Мои маленькие читатели часто спрашивают меня, как я пишу свои рассказы: «из жизни» или выдумываю «из головы». Детишкам обязательно хочется знать, правда ли то, что в книжках написано, можно ли этому верить, или это какой-то неизвестно для чего существующий вымысел, о котором они уже что-то слыхали. Обычно я отвечаю, что поступаю и так и этак: частично пишу «из жизни», частично выдумываю «из головы»; и привожу какой-нибудь случай из своей практики.

Вот, к примеру, рассказ «Огурцы». Что здесь из жизни?

Однажды мой племянник (ему тогда и пяти лет не было) гулял во дворе. Когда ему это наскучило, он выбежал за ворота и принялся путешествовать по площади, разглядывая по пути всё, что на глаза попадалось, в том числе и витрины магазинов. Очутившись позади овощной палатки, он увидел стоявший у двери открытый бочонок с солёными огурцами. Запустив в бочонок одну руку, потом другую, он вытащил из рассола парочку огурцов покрупнее и понёс их домой. Он знал, что мать иногда покупает солёные огурцы к обеду, и воображал, что делает нужное дело. Наверно, думал, приду домой, а мама скажет: «Вот молодец! Мамин помощничек! Огурцов принёс!» — и был страшно удивлён, когда мать отчитала его и заставила отнести огурцы обратно.

Вот всё, что у меня было, и мне кажется, что этого вполне достаточно, чтобы написать рассказ. Здесь были: и какое-то интригующее начало, и цепь вытекающих друг из друга событий, и вполне логичный конец — иными словами, и завязка, и развитие с кульминацией, и развязка. Хотя я и не был свидетелем случившегося, но при небольшом усилии воображения легко мог представить себе, как всё происходило. Вот, к примеру, я написал выше, что герой рассказа запустил в бочку сначала одну руку, потом другую. Уверен, что так и было, потому что взять в одну руку два огурца он никак не мог: в ту пору ручонки у него были совсем крошечные, огурцы же были довольно большие и к тому же скользкие от рассола. Он так и явился домой, держа их перед собой в руках (в каждой руке по огурцу).

После некоторых размышлений я всё же решил описать этот случай так, будто огурцы были похищены не из бочки, а с огорода. Наиболее распространённый, можно сказать, типичный случай — это когда ребятишки соблазняются чем-нибудь чужим, растущим в саду или на огороде, то есть тем, что находится на виду, как бы для общего пользования. Для этого мне пришлось переменить место действия, а так как я хотел показать, что герою моему приходится преодолевать не только чувство стыда, неловкости, но и чувство страха (когда он относил огурцы), то я решил поместить огород подальше от дома. Поскольку же маленький мальчик не мог один попасть на огород далеко от дома, мне пришлось придумать ему товарища постарше.
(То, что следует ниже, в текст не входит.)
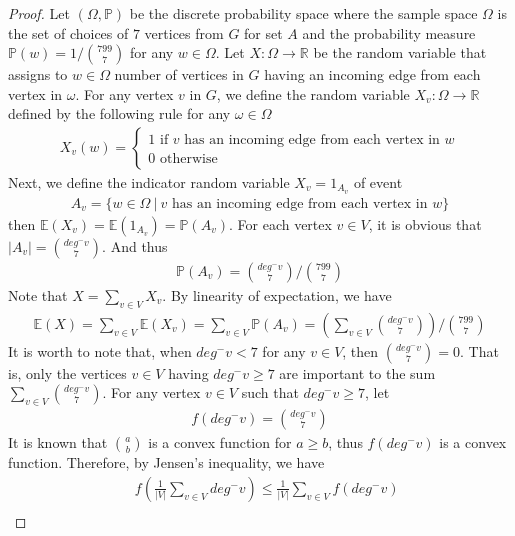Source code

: \begin{proof}
  Let $(\Omega, \mathbb{P})$ be the discrete probability space where the sample space $\Omega$ is the set of choices of $7$ vertices from $G$ for set $A$ and the probability measure $\mathbb{P}(w) = 1 / \binom{799}{7}$ for any $w \in \Omega$. Let $X: \Omega \to \mathbb{R}$ be the random variable that assigns to $ w \in \Omega$ number of vertices in $G$ having an incoming edge from each vertex in $\omega$. For any vertex $v$ in $G$, we define the random variable $X_{v}: \Omega \to \mathbb{R}$ defined by the following rule for any $\omega \in \Omega$
  \begin{align*}
    X_{v}(w) = 
    \begin{cases}
      1 \text{ if $v$ has an incoming edge from each vertex in $w$} \\
      0 \text{ otherwise}
    \end{cases}
  \end{align*}
  Next, we define the indicator random variable $X_{v} = 1_{A_{v}}$ of event
  \begin{align*}
    A_{v} = \{w \in \Omega \ | \ v  \text{ has an incoming edge from each vertex in $w$}\} 
  \end{align*}
  then $\mathbb{E}(X_{v}) = \mathbb{E}(1_{A_{v}}) = \mathbb{P}(A_{v})$. For each vertex $v \in V$, it is obvious that $|A_{v}| = \binom{deg^{-}v}{7}$. And thus
  \begin{align*}
    \mathbb{P}(A_{v}) = \binom{deg^{-}v}{7} / \binom{799}{7}
  \end{align*}
  Note that $X = \sum_{v \in V} X_{v}$. By linearity of expectation, we have
  \begin{align*}
    \mathbb{E}(X) = \sum_{v \in V} \mathbb{E}(X_{v}) = \sum_{v \in V} \mathbb{P}(A_{v}) = (\sum_{v \in V} \binom{deg^{-}v}{7}) / \binom{799}{7} \tag{1.1}
  \end{align*}
  It is worth to note that, when $deg^{-}v < 7$ for any $v \in V$, then $\binom{deg^{-}v}{7}=0$. That is, only the vertices $v \in V$ having $deg^{-}v \geq 7$ are important to the sum $\sum_{v \in V} \binom{deg^{-}v}{7}$. For any vertex $v \in V$ such that $deg^{-}v \geq 7$, let
  \begin{align*}
    f(deg^{-}v) = \binom{deg^{-}v}{7}
  \end{align*}
  It is known that $\binom{a}{b}$ is a convex function for $a \geq b$, thus $f(deg^{-}v)$ is a convex function. Therefore, by Jensen's inequality, we have
  \begin{align*}
    &\ f(\frac{1}{|V|} \sum_{v \in V} deg^{-}v) \leq \frac{1}{|V|} \sum_{v \in V} f(deg^{-}v) \\

\end{align*}
\end{proof}

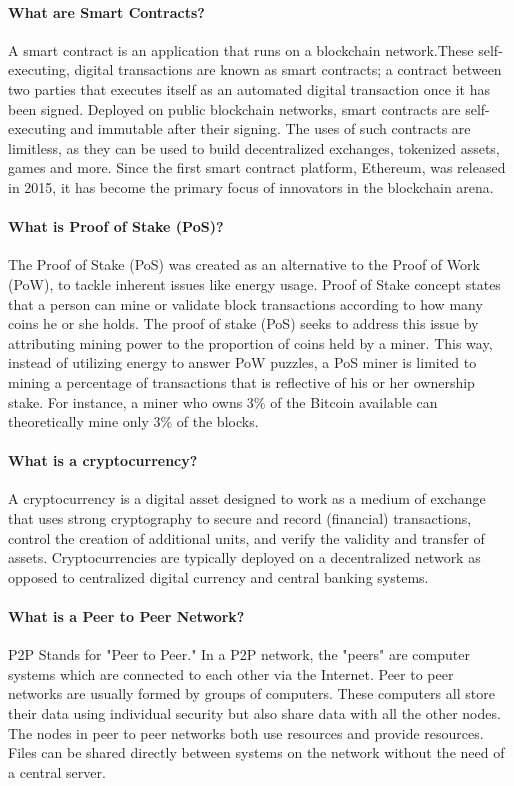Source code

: \paragraph{What are Smart Contracts?} 
A smart contract is an application that runs on a blockchain network.These self-executing, digital transactions are known as smart contracts; a contract between two parties that executes itself as an automated digital transaction once it has been signed. Deployed on public blockchain networks, smart contracts are self-executing and immutable after their signing. The uses of such contracts are limitless, as they can be used to build decentralized exchanges, tokenized assets, games and more. Since the first smart contract platform, Ethereum, was released in 2015, it has become the primary focus of innovators in the blockchain arena.

\paragraph{What is Proof of Stake (PoS)?} The Proof of Stake (PoS) was created as an alternative to the Proof of Work (PoW), to tackle inherent issues like energy usage. Proof of Stake concept states that a person can mine or validate block transactions according to how many coins he or she holds. The proof of stake (PoS) seeks to address this issue by attributing mining power to the proportion of coins held by a miner. This way, instead of utilizing energy to answer PoW puzzles, a PoS miner is limited to mining a percentage of transactions that is reflective of his or her ownership stake. For instance, a miner who owns 3\% of the Bitcoin available can theoretically mine only 3\% of the blocks.

\paragraph{What is a cryptocurrency?} A cryptocurrency is a digital asset designed to work as a medium of exchange that uses strong cryptography to secure and record (financial) transactions, control the creation of additional units, and verify the validity and transfer of assets. Cryptocurrencies are typically deployed on a decentralized network as opposed to centralized digital currency and central banking systems.

\paragraph{What is a Peer to Peer Network?} P2P Stands for "Peer to Peer." In a P2P network, the "peers" are computer systems which are connected to each other via the Internet. Peer to peer networks are usually formed by groups of computers. These computers all store their data using individual security but also share data with all the other nodes. The nodes in peer to peer networks both use resources and provide resources. Files can be shared directly between systems on the network without the need of a central server.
Продавщицу палатки, которая, впрочем, не принимала участия в этом деле, пришлось заменить сторожем, с которым у маленького похитителя должен был состояться, как я задумал ещё в самом начале, разговор.

Чего я не знал, приступая к своему рассказу? Я не знал, что происходило в душе ребенка, который, возможно, впервые попал в подобного рода жизненную передрягу, то есть я не знал его чувств, мыслей, переживаний (это же относится и к другим персонажам). Об этом я должен был догадаться, а догадавшись, показать с наиболее достижимой яркостью, то есть найти внешние эквиваленты внутренним переживаниям и мыслям героев, или, говоря иначе, показать мысли и чувства, воплотившиеся в действия, поступки, слова.

«Весёлая семейка». Сборник. Рис. А. Каневского. М., «Детская литература». 1973.

К примеру. Я хотел написать, что Котька (так я назвал героя) впервые понял, что надо быть честным, правдивым, что брать чужое нехорошо, обманывать стыдно... ну и так далее, но тут же ощутил, что это было бы неконкретно, ненаглядно, а главное, недоказательно, недостоверно, следовательно — фальшиво. На самом деле, где тут доказательство, что герой именно так думал, так чувствовал? Читатель сразу уловил бы, что здесь писательский произвол, и, учуяв неправду, потерял бы доверие к произведению, а вместе с ним и интерес к чтению.

Меня, однако, осенила счастливая (как я полагаю) мысль: надо сделать так, чтобы Котька съел по дороге хотя бы один огурец. В этом случае возникает острая конфликтная ситуация: он должен отдать похищенные огурцы (даже сам хочет), но не может это осуществить, по крайней мере полностью, до конца, поскольку съеденного огурца уже никак не достанешь из живота обратно.

Теперь, когда Котька, вернувшись на огород, выложил из карманов украденные огурцы и старичок сторож спрашивает: «Ну все, что ли?», он отвечает: «Все»,— и тут же добавляет: «Нет, не все... Одного не хватает... Я один огурец съел... Что теперь будет?»

Само утверждение, что огурцы «все» и тут же «не все», наглядно показывает замешательство, борьбу чувств, происходящую в сознании ребенка, а признание, что один огурец съеден, свидетельствует, что полученный от жизни урок запал в душу, и герой уже считает недостойным пятнать свою честь новым враньём.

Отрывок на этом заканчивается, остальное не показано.